Levin Green was one of those queer products of pioneer times, that cannot be gauged in the standards of our present civilization. He could barely read intelligently, having had no scholastic opportunities, and yet he played a prominent part in the evangelist work of his day. He was licensed to preach by Jesse Walker, Presiding Elder of Illinois, in 1814, and the early years of his ministry were spent in Missouri. In his Book of Reminiscences, Rev. Chauncey Hobart says: "Levin Green belonged to that remarkable class of men, so well known on the frontier line of civilization. Born where the howl of the wolf and the war-whoop of the savage were well known sounds; accustomed to supply the larder from the chase, and to eating bread made of meal manufactured by the 'hominy mortar,' he was of a race of men whose perceptive faculties were keenly developed by the new and strange surroundings of their exposed lives, and whose resources, mental and physical, were, by the very exigencies pressing upon them, always equal to the demand. To him God, eternity, death, the resurrection, the judgment, Heaven and hell, were vivid and solemn realities. In many of his discourses he spoke as if these were actually present, being seen and felt by him."
At the Methodist campmeetings Levin Green, attired in his buckskin breeches and coon-skin cap, entranced the pioneers with his peculiar style of oratory and, in civil affairs, he was accorded honors becoming his station. The love for the romantic pioneer life, however, was ever present and, with the coming of the settlers and homemakers, he left to seek his home anew on the borderline of the western frontier, and Schuyler County knew him no more.

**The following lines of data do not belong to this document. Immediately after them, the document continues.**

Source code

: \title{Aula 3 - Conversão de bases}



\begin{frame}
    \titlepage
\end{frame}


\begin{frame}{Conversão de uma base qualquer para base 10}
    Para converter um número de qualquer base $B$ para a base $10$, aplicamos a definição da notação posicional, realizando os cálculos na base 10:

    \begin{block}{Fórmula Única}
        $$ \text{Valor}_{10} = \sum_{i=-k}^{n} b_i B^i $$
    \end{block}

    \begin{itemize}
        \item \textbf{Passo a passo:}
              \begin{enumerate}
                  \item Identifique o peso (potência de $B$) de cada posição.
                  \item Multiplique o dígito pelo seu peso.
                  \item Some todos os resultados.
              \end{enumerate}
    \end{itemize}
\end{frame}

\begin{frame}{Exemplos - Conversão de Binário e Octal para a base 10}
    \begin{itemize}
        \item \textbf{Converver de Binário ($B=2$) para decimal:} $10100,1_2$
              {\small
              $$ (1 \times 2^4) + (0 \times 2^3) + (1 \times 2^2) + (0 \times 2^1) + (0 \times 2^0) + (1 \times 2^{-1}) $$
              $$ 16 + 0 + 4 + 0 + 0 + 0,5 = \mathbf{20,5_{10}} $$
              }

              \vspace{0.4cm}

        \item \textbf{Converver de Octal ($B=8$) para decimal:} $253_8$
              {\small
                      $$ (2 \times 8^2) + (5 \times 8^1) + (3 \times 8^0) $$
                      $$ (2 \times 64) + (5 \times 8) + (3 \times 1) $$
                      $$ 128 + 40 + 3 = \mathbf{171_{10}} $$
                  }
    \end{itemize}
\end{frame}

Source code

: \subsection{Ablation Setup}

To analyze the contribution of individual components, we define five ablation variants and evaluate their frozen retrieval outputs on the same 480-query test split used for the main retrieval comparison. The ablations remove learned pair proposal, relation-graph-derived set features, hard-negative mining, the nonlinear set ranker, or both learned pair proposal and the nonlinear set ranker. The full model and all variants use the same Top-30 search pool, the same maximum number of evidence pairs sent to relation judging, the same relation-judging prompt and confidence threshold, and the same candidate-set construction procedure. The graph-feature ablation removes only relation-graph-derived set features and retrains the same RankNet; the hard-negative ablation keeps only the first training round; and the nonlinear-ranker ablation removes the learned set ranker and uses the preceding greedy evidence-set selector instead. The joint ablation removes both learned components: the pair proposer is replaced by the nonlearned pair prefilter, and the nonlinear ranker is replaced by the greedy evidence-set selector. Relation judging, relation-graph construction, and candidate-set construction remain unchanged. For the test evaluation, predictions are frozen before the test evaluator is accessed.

In every community there are men who are looked upon as leaders; men who take the initiative and plan and build for the future. Such a man was Rev. John Scripps in the religious life of Rushville, and a history of the times would not be complete without some reference to his life and its activities.
It was in the summer of 1831 that Mr. Scripps moved to Rushville, coming here from Cape Girardeau, Mo., where he had resided since 1809, and although his object in locating in the city was to engage in merchandising, he entered heartily into the work of up-building the Methodist Church, which had been established a few years before. No one in the village was more capable of assuming the leadership of the little congregation than he, for he was then a member of the Methodist Conference of Missouri and had done valiant work on the circuit in earlier years.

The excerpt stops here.